-- Problem to work on --
Output only the entries, exactly as given, without the pictures.

Collected data
*-*-*

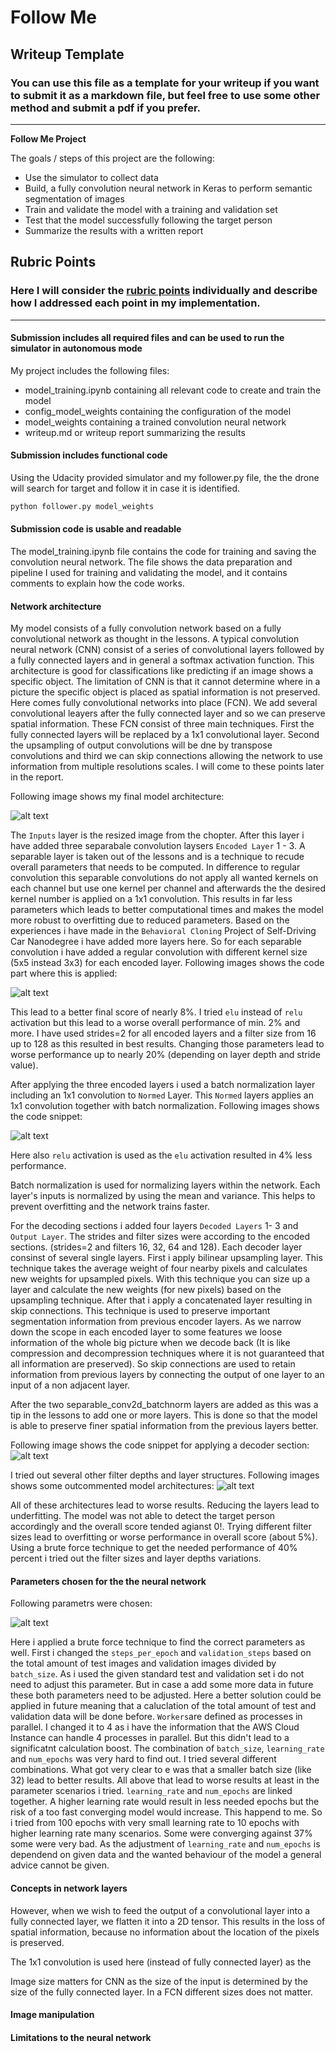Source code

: # **Follow Me**

## Writeup Template

### You can use this file as a template for your writeup if you want to submit it as a markdown file, but feel free to use some other method and submit a pdf if you prefer.

---

**Follow Me Project**

The goals / steps of this project are the following:
* Use the simulator to collect data
* Build, a fully convolution neural network in Keras to perform semantic segmentation of images
* Train and validate the model with a training and validation set
* Test that the model successfully following the target person
* Summarize the results with a written report


[//]: # (Image References)

[image1]: ./images/model.jpg "Model Visualization"
[image2]: ./images/encoder_block.png "Encoder Code"
[image3]: ./images/batch_norm.png "Batch Norm Code"
[image4]: ./images/decoder_block.png "Decoder Code"
[image5]: ./images/different_models.png "Model Architecture tries"
[image6]: ./images/parameters.png "Model Parameters"

## Rubric Points
### Here I will consider the [rubric points](https://review.udacity.com/#!/rubrics/1155/view) individually and describe how I addressed each point in my implementation.  

---
#### Submission includes all required files and can be used to run the simulator in autonomous mode

My project includes the following files:
* model_training.ipynb containing all relevant code to create and train the model
* config_model_weights containing the configuration of the model
* model_weights containing a trained convolution neural network 
* writeup.md or writeup report summarizing the results

#### Submission includes functional code
Using the Udacity provided simulator and my follower.py file, the the drone will search for target and follow it in case it is identified. 
```sh
python follower.py model_weights
```

#### Submission code is usable and readable

The model_training.ipynb file contains the code for training and saving the convolution neural network. The file shows the data preparation and pipeline I used for training and validating the model, and it contains comments to explain how the code works.


#### Network architecture

My model consists of a fully convolution network based on a fully convolutional network as thought in the lessons. A typical convolution neural network (CNN) consist of a series of convolutional layers followed by a fully connected layers and in general a softmax activation function. This architecture is good for classifications like predicting if an image shows a specific object. The limitation of CNN is that it cannot determine where in a picture the specific object is placed as spatial information is not preserved.
Here comes fully convolutional networks into place (FCN). We add several convolutional leayers after the fully connected layer and so we can preserve spatial information. These FCN consist of three main techniques. First the fully connected layers will be replaced by a 1x1 convolutional layer. Second the upsampling of output convolutions will be dne by transpose convolutions and third we can skip connections allowing the network to use information from multiple resolutions scales. I will come to these points later in the report.

Following image shows my final model architecture:

![alt text][image1]

The `Inputs` layer is the resized image from the chopter. After this layer i have added three separabale convolution laysers `Encoded Layer` 1 - 3. A separable layer is taken out of the lessons and is a technique to recude overall parameters that needs to be computed. In difference to regular convolution this separable convolutions do not apply all wanted kernels on each channel but use one kernel per channel and afterwards the the desired kernel number is applied on a 1x1 convolution. This results in far less parameters which leads to better computational times and makes the model more robust to overfitting due to reduced parameters. Based on the experiences i have made in the `Behavioral Cloning` Project of Self-Driving Car Nanodegree i have added more layers here. So for each separable convolution i have added a regular convolution with different kernel size (5x5 instead 3x3) for each encoded layer. Following images shows the code part where this is applied:

![alt text][image2]

This lead to a better final score of nearly 8%. I tried `elu` instead of `relu` activation but this lead to a worse overall performance of min. 2% and more. I have used strides=2 for all encoded layers and a filter size from 16 up to 128 as this resulted in best results. Changing those parameters lead to worse performance up to nearly 20% (depending on layer depth and stride value).

After applying the three encoded layers i used a batch normalization layer including an 1x1 convolution to `Normed` Layer.
This `Normed` layers applies an 1x1 convolution together with batch normalization. Following images shows the code snippet:

![alt text][image3]

Here also `relu` activation is used as the `elu` activation resulted in 4% less performance.

Batch normalization is used for normalizing layers within the network. Each layer's inputs is normalized by using the mean and variance. This helps to prevent overfitting and the network trains faster. 

For the decoding sections i added four layers `Decoded Layers` 1- 3 and `Output Layer`. The strides and filter sizes were according to the encoded sections. (strides=2 and filters 16, 32, 64 and 128). Each decoder layer consinst of several single layers. First i apply bilinear upsampling layer. This technique takes the average weight of four nearby pixels and calculates new weights for upsampled pixels. With this technique you can size up a layer and calculate the new weights (for new pixels) based on the upsampling technique. After that i apply a concatenated layer resulting in skip connections. This technique is used to preserve important segmentation information from previous encoder layers. As we narrow down the scope in each encoded layer to some features we loose information of the whole big picture when we decode back (It is like compression and decompression techniques where it is not guaranteed that all information are preserved). So skip connections are used to retain information from previous layers by connecting the output of one layer to an input of a non adjacent layer. 

After the two separable_conv2d_batchnorm layers are added as this was a tip in the lessons to add one or more layers. This is done so that the model is able to preserve finer spatial information from the previous layers better.

Following image shows the code snippet for applying a decoder section:
![alt text][image4]



I tried out several other filter depths and layer structures. Following images shows some outcommented model architectures:
![alt text][image5]

All of these architectures lead to worse results. Reducing the layers lead to underfitting. The model was not able to detect the target person accordingly and the overall score tended agianst 0!. Trying different filter sizes lead to overfitting or worse performance in overall score (about 5%). Using a brute force technique to get the needed performance of 40% percent i tried out the filter sizes and layer depths variations.


#### Parameters chosen for the the neural network
Following parametrs were chosen:

![alt text][image6]

Here i applied a brute force technique to find the correct parameters as well. First i changed the `steps_per_epoch` and `validation_steps` based on the total amount of test images and validation images divided by `batch_size`. As i used the given standard test and validation set i do not need to adjust this parameter. But in case a add some more data in future these both parameters need to be adjusted. Here a better solution could be applied in future meaning that a caluclation of the total amount of test and validation data will be done before. `Workers`are defined as processes in parallel. I changed it to 4 as i have the information that the AWS Cloud Instance can handle 4 processes in parallel. But this didn't lead to a significatnt calculation boost. The combination of `batch_size`, `learning_rate` and `num_epochs` was very hard to find out. I tried several different combinations. What got very clear to e was that a smaller batch size (like 32) lead to better results. All above that lead to worse results at least in the parameter scenarios i tried. `learning_rate` and `num_epochs` are linked together. A higher learning rate would result in less needed epochs but the risk of a too fast converging model would increase. This happend to me. So i tried from 100 epochs with very small learning rate to 10 epochs with higher learning rate many scenarios. Some were converging against 37% some were very bad. As the adjustment of `learning_rate` and `num_epochs` is dependend on given data and the wanted behaviour of the model a general advice cannot be given.


#### Concepts in network layers
However, when we wish to feed the output of a convolutional layer into a fully connected layer, we flatten it into a 2D tensor. This results in the loss of spatial information, because no information about the location of the pixels is preserved.


The 1x1 convolution is used here (instead of fully connected layer) as the 

Image size matters for CNN as the size of the input is determined by the size of the fully connected layer. In a FCN different sizes does not matter.


#### Image manipulation

#### Limitations to the neural network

*-*-*

-- Exercise solution --
Source code

: # **Follow Me**

## Writeup Template

### You can use this file as a template for your writeup if you want to submit it as a markdown file, but feel free to use some other method and submit a pdf if you prefer.

---

**Follow Me Project**

The goals / steps of this project are the following:
* Use the simulator to collect data
* Build, a fully convolution neural network in Keras to perform semantic segmentation of images
* Train and validate the model with a training and validation set
* Test that the model successfully following the target person
* Summarize the results with a written report


[//]: # (Image References)

[image1]: ./images/model.jpg "Model Visualization"
[image2]: ./images/encoder_block.png "Encoder Code"
[image3]: ./images/batch_norm.png "Batch Norm Code"
[image4]: ./images/decoder_block.png "Decoder Code"
[image5]: ./images/different_models.png "Model Architecture tries"
[image6]: ./images/parameters.png "Model Parameters"

## Rubric Points
### Here I will consider the [rubric points](https://review.udacity.com/#!/rubrics/1155/view) individually and describe how I addressed each point in my implementation.  

---
#### Submission includes all required files and can be used to run the simulator in autonomous mode

My project includes the following files:
* model_training.ipynb containing all relevant code to create and train the model
* config_model_weights containing the configuration of the model
* model_weights containing a trained convolution neural network 
* writeup.md or writeup report summarizing the results

#### Submission includes functional code
Using the Udacity provided simulator and my follower.py file, the the drone will search for target and follow it in case it is identified. 
```sh
python follower.py model_weights
```

#### Submission code is usable and readable

The model_training.ipynb file contains the code for training and saving the convolution neural network. The file shows the data preparation and pipeline I used for training and validating the model, and it contains comments to explain how the code works.


#### Network architecture

My model consists of a fully convolution network based on a fully convolutional network as thought in the lessons. A typical convolution neural network (CNN) consist of a series of convolutional layers followed by a fully connected layers and in general a softmax activation function. This architecture is good for classifications like predicting if an image shows a specific object. The limitation of CNN is that it cannot determine where in a picture the specific object is placed as spatial information is not preserved.
Here comes fully convolutional networks into place (FCN). We add several convolutional leayers after the fully connected layer and so we can preserve spatial information. These FCN consist of three main techniques. First the fully connected layers will be replaced by a 1x1 convolutional layer. Second the upsampling of output convolutions will be dne by transpose convolutions and third we can skip connections allowing the network to use information from multiple resolutions scales. I will come to these points later in the report.

Following image shows my final model architecture:

![alt text][image1]

The `Inputs` layer is the resized image from the chopter. After this layer i have added three separabale convolution laysers `Encoded Layer` 1 - 3. A separable layer is taken out of the lessons and is a technique to recude overall parameters that needs to be computed. In difference to regular convolution this separable convolutions do not apply all wanted kernels on each channel but use one kernel per channel and afterwards the the desired kernel number is applied on a 1x1 convolution. This results in far less parameters which leads to better computational times and makes the model more robust to overfitting due to reduced parameters. Based on the experiences i have made in the `Behavioral Cloning` Project of Self-Driving Car Nanodegree i have added more layers here. So for each separable convolution i have added a regular convolution with different kernel size (5x5 instead 3x3) for each encoded layer. Following images shows the code part where this is applied:

![alt text][image2]

This lead to a better final score of nearly 8%. I tried `elu` instead of `relu` activation but this lead to a worse overall performance of min. 2% and more. I have used strides=2 for all encoded layers and a filter size from 16 up to 128 as this resulted in best results. Changing those parameters lead to worse performance up to nearly 20% (depending on layer depth and stride value).

After applying the three encoded layers i used a batch normalization layer including an 1x1 convolution to `Normed` Layer.
This `Normed` layers applies an 1x1 convolution together with batch normalization. Following images shows the code snippet:

![alt text][image3]

Here also `relu` activation is used as the `elu` activation resulted in 4% less performance.

Batch normalization is used for normalizing layers within the network. Each layer's inputs is normalized by using the mean and variance. This helps to prevent overfitting and the network trains faster. 

For the decoding sections i added four layers `Decoded Layers` 1- 3 and `Output Layer`. The strides and filter sizes were according to the encoded sections. (strides=2 and filters 16, 32, 64 and 128). Each decoder layer consinst of several single layers. First i apply bilinear upsampling layer. This technique takes the average weight of four nearby pixels and calculates new weights for upsampled pixels. With this technique you can size up a layer and calculate the new weights (for new pixels) based on the upsampling technique. After that i apply a concatenated layer resulting in skip connections. This technique is used to preserve important segmentation information from previous encoder layers. As we narrow down the scope in each encoded layer to some features we loose information of the whole big picture when we decode back (It is like compression and decompression techniques where it is not guaranteed that all information are preserved). So skip connections are used to retain information from previous layers by connecting the output of one layer to an input of a non adjacent layer. 

After the two separable_conv2d_batchnorm layers are added as this was a tip in the lessons to add one or more layers. This is done so that the model is able to preserve finer spatial information from the previous layers better.

Following image shows the code snippet for applying a decoder section:
![alt text][image4]



I tried out several other filter depths and layer structures. Following images shows some outcommented model architectures:
![alt text][image5]

All of these architectures lead to worse results. Reducing the layers lead to underfitting. The model was not able to detect the target person accordingly and the overall score tended agianst 0!. Trying different filter sizes lead to overfitting or worse performance in overall score (about 5%). Using a brute force technique to get the needed performance of 40% percent i tried out the filter sizes and layer depths variations.


#### Parameters chosen for the the neural network
Following parametrs were chosen:

![alt text][image6]

Here i applied a brute force technique to find the correct parameters as well. First i changed the `steps_per_epoch` and `validation_steps` based on the total amount of test images and validation images divided by `batch_size`. As i used the given standard test and validation set i do not need to adjust this parameter. But in case a add some more data in future these both parameters need to be adjusted. Here a better solution could be applied in future meaning that a caluclation of the total amount of test and validation data will be done before. `Workers`are defined as processes in parallel. I changed it to 4 as i have the information that the AWS Cloud Instance can handle 4 processes in parallel. But this didn't lead to a significatnt calculation boost. The combination of `batch_size`, `learning_rate` and `num_epochs` was very hard to find out. I tried several different combinations. What got very clear to e was that a smaller batch size (like 32) lead to better results. All above that lead to worse results at least in the parameter scenarios i tried. `learning_rate` and `num_epochs` are linked together. A higher learning rate would result in less needed epochs but the risk of a too fast converging model would increase. This happend to me. So i tried from 100 epochs with very small learning rate to 10 epochs with higher learning rate many scenarios. Some were converging against 37% some were very bad. As the adjustment of `learning_rate` and `num_epochs` is dependend on given data and the wanted behaviour of the model a general advice cannot be given.


#### Concepts in network layers
However, when we wish to feed the output of a convolutional layer into a fully connected layer, we flatten it into a 2D tensor. This results in the loss of spatial information, because no information about the location of the pixels is preserved.


The 1x1 convolution is used here (instead of fully connected layer) as the 

Image size matters for CNN as the size of the input is determined by the size of the fully connected layer. In a FCN different sizes does not matter.


#### Image manipulation

#### Limitations to the neural network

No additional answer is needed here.